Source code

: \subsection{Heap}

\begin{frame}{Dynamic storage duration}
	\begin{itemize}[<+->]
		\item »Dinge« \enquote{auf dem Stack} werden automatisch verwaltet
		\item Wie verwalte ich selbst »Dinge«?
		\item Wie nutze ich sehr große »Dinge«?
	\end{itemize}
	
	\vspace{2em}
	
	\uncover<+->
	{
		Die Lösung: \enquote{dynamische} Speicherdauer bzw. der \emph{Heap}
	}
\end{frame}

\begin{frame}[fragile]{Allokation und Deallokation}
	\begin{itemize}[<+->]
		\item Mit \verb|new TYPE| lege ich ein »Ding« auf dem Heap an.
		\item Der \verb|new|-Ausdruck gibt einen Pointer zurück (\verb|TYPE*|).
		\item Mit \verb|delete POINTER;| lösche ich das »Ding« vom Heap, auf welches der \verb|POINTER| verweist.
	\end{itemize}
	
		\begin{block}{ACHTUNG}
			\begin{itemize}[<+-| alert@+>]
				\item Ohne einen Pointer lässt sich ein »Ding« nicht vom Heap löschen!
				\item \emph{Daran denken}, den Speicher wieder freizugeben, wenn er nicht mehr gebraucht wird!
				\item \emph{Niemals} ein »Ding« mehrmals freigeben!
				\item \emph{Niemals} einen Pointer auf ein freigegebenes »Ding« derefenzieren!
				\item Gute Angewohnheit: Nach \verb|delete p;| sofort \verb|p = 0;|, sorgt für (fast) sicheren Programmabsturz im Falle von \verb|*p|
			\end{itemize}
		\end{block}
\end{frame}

--

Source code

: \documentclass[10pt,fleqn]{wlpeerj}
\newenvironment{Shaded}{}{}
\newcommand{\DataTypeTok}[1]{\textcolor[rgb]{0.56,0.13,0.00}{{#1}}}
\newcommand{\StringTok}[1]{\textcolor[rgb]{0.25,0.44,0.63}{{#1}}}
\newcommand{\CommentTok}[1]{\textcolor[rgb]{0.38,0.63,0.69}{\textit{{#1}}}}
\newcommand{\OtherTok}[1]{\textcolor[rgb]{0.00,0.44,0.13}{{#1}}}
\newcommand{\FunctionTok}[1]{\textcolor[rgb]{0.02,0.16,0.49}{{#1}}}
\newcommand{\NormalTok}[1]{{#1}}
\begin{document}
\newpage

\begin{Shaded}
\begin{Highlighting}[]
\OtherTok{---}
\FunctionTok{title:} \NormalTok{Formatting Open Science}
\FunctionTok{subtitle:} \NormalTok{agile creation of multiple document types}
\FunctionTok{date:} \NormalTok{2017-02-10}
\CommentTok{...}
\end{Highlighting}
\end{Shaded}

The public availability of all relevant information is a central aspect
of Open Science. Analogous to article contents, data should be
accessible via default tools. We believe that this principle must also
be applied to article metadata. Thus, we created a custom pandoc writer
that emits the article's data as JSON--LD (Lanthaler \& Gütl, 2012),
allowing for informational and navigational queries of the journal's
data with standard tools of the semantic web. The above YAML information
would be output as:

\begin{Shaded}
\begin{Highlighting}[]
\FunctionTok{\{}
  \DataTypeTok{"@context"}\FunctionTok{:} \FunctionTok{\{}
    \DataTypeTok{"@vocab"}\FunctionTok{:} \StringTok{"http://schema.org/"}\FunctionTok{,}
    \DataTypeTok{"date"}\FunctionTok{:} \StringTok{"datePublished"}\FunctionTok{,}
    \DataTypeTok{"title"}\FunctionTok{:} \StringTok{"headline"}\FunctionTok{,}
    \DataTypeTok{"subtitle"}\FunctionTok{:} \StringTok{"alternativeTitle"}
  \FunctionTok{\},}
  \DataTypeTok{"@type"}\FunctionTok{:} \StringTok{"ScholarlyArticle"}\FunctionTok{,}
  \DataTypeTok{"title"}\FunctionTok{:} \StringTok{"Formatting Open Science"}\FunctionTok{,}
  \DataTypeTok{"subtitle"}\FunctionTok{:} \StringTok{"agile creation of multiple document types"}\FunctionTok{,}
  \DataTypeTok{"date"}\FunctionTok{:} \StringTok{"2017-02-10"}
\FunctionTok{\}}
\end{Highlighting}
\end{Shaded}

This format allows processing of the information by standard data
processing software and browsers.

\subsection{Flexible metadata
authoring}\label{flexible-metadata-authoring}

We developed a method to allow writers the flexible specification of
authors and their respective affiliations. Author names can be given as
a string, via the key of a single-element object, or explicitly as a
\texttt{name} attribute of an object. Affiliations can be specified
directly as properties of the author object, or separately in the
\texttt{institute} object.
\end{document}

---

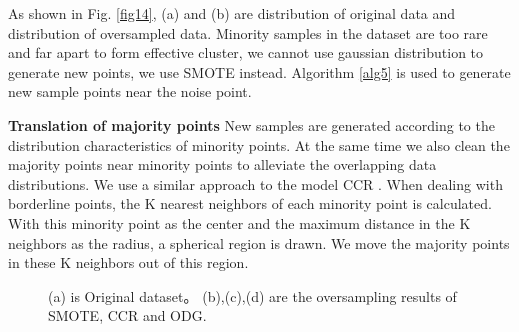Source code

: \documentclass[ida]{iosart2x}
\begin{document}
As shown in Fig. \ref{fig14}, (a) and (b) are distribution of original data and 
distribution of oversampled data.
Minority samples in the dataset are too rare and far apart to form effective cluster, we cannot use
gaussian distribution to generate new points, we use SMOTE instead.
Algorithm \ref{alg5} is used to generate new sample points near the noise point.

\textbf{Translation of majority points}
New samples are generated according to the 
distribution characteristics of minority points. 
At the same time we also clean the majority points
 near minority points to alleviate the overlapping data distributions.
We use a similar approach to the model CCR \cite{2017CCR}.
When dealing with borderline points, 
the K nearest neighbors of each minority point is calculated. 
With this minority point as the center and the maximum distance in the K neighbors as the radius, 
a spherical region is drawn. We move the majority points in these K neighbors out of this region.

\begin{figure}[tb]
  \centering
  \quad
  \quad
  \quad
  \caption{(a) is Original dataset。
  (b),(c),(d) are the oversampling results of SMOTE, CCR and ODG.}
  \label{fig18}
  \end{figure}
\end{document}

> _To do_
Write out exactly the lines that fall from the line with "distribution characteristics of" to the line with "a spherical region" in the records above, keeping both ends.

> _Answer to the exercise_
distribution characteristics of minority points. 
At the same time we also clean the majority points
 near minority points to alleviate the overlapping data distributions.
We use a similar approach to the model CCR \cite{2017CCR}.
When dealing with borderline points, 
the K nearest neighbors of each minority point is calculated. 
With this minority point as the center and the maximum distance in the K neighbors as the radius, 
a spherical region is drawn. We move the majority points in these K neighbors out of this region.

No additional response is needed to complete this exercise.